11. Let f be entire with f(0)=1 and let r>0. Show that for some z with |z|=r we have
e^(-z)f(z) in [1,+oo[.
12. f is analytic on the open disc D((0,0),1) such that limit |f(z)| -> 1 as
|z| -> 1. Show that f(D) C D.
13. Suppose f and g are two entire functions such that |f(z)| <= |g(z)|. Prove that there exists c
in C, f(z)=c.g(z).
14. g <> id is holomorphic on the open disc D((0,0),1).

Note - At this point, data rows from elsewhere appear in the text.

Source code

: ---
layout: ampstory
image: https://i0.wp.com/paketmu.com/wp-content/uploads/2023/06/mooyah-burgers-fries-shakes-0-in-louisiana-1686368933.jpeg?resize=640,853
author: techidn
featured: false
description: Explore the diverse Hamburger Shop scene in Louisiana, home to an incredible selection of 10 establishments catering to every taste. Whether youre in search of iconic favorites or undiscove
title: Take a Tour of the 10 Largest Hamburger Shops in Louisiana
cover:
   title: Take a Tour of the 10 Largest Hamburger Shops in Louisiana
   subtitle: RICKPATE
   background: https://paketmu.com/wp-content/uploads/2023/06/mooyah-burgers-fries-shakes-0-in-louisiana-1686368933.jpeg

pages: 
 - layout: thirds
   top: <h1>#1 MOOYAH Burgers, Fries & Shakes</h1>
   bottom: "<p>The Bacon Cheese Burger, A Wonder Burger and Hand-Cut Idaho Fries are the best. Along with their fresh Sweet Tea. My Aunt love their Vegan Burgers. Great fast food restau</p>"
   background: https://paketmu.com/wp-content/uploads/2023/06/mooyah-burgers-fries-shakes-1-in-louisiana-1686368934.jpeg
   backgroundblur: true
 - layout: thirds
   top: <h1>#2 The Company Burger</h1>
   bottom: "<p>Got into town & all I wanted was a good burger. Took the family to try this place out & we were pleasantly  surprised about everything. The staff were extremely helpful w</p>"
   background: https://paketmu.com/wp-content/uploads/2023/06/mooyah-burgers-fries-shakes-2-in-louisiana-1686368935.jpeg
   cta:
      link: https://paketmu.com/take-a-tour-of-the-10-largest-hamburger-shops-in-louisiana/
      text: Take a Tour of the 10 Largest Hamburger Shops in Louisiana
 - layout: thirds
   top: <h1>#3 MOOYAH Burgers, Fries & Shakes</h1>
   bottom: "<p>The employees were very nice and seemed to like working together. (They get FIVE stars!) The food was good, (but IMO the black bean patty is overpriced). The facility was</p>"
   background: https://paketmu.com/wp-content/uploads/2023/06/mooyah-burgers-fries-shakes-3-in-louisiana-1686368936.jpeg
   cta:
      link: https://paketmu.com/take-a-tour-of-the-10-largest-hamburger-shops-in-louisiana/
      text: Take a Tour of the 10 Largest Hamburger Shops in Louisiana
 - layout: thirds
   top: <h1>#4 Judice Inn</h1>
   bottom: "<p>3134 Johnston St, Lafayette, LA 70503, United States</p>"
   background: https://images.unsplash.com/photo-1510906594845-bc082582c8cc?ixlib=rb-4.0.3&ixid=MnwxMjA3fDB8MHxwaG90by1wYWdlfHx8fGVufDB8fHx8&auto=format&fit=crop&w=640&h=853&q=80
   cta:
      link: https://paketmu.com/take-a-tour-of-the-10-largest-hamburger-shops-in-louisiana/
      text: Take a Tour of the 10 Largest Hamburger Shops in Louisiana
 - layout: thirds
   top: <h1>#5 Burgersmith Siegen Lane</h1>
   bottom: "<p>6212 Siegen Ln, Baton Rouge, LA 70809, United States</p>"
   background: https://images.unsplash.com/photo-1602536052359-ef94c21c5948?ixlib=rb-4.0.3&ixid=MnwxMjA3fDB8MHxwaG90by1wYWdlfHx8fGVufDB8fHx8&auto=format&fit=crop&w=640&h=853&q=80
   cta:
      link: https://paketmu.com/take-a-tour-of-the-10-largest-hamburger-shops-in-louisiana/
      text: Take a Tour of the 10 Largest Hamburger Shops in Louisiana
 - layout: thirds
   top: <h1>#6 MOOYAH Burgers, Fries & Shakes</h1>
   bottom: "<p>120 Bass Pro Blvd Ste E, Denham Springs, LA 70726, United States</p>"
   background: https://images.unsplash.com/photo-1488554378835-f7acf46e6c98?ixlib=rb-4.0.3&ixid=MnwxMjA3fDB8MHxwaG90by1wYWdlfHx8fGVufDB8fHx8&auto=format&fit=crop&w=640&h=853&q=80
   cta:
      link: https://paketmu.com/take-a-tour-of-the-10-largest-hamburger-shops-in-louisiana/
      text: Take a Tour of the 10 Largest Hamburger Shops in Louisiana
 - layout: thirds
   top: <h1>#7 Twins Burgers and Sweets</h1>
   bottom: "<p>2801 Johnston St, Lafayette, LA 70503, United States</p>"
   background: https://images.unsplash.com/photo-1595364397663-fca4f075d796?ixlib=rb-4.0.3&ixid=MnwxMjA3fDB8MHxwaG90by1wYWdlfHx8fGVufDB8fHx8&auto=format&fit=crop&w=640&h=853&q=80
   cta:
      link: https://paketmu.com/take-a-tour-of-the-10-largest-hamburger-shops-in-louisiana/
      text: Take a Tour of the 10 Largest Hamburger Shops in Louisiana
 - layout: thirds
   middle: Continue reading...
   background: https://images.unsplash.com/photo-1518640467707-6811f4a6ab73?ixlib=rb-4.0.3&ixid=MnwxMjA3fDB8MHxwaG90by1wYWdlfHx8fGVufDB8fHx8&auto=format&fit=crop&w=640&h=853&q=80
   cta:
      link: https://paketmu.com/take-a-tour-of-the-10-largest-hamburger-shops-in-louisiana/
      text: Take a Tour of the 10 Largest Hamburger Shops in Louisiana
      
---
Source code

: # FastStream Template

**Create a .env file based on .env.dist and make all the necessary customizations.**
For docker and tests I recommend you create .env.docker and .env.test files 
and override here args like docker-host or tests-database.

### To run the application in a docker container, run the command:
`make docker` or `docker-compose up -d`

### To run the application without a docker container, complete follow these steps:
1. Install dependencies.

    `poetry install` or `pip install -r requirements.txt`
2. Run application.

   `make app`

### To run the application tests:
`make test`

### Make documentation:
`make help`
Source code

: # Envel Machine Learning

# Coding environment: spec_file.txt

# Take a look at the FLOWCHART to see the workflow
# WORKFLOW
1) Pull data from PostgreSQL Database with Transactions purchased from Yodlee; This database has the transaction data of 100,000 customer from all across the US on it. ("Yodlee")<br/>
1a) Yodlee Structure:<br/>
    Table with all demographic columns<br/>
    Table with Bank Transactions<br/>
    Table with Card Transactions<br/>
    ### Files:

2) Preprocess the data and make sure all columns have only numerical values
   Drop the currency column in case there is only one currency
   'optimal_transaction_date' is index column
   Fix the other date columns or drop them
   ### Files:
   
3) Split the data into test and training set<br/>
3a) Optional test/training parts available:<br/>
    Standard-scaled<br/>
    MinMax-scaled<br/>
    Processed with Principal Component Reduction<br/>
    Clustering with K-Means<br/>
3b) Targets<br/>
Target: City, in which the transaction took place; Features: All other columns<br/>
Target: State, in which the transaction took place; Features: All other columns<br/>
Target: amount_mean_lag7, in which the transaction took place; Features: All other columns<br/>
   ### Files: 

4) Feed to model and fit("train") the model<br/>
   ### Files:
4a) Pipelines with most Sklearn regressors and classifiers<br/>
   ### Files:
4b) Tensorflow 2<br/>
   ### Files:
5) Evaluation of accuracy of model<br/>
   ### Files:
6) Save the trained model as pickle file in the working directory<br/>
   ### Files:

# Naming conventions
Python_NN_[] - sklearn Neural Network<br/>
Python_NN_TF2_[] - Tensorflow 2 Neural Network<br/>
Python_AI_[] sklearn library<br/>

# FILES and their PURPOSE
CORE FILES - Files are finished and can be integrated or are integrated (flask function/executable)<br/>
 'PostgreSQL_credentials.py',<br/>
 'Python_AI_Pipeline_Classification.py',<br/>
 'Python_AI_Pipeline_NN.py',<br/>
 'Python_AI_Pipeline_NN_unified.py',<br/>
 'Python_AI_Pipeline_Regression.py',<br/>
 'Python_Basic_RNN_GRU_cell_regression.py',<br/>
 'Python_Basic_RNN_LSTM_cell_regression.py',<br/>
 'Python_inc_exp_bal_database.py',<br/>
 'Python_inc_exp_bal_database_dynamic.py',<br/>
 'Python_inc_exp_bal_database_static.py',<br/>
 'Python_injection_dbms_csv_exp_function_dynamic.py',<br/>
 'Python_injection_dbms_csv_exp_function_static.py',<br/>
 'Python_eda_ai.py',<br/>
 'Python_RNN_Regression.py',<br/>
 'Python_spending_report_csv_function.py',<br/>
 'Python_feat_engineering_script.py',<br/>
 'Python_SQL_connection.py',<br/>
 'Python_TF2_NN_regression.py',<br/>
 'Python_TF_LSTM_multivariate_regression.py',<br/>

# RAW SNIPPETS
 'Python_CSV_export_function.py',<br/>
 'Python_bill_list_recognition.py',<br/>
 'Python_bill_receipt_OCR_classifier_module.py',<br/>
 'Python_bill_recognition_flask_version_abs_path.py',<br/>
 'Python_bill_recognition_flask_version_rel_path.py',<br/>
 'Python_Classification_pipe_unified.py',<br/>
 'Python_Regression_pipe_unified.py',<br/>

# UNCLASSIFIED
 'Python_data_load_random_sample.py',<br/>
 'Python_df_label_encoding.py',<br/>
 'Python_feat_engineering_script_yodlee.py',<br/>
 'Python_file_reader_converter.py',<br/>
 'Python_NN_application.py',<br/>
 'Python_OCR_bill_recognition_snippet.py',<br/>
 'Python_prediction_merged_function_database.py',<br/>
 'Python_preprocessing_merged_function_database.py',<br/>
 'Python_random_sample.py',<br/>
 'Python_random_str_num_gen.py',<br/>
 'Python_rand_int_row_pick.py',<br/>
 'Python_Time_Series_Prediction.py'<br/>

Show that g has at most one fixed
15. Are there any functions f and g analytic on the closed disk D((0,0),1) and such that:
(a) for all n in N, f(1/n)=f(-1/n)=1/n^2
(b) for all n in N, g(1/n)=g(-1/n)=1/n^3
16. Suppose h is entire, h(0)=3+4i and |h(z)| <= 5 if |z|<1. Find h'(0).
17. f is analytic and non identically zero on the closed disc D((0,0),1) such that |f(z)|<1 for
|z|=1. Prove that the equation f(z)=z^3 admits 3 solutions (counting multiplicities) on the open unit disc.
18. a_0 >= a_1 >= ... >= a_n > 0. Show that the equation
P(z)=a_0+a_1z+...+a_nz^n=0 has no zero in the open unit disc.
19. Suppose f is analytic on the open unit disc. Prove that there is a sequence (z_n) such that
|z_n|<1, |z_n| -> 1 and (f(z_n)) is bounded.
20. Find all the analytic functions f defined on the unit disk and satisfying:
f ''(1/n)+f(1/n)=0 for every natural integer n >= 2.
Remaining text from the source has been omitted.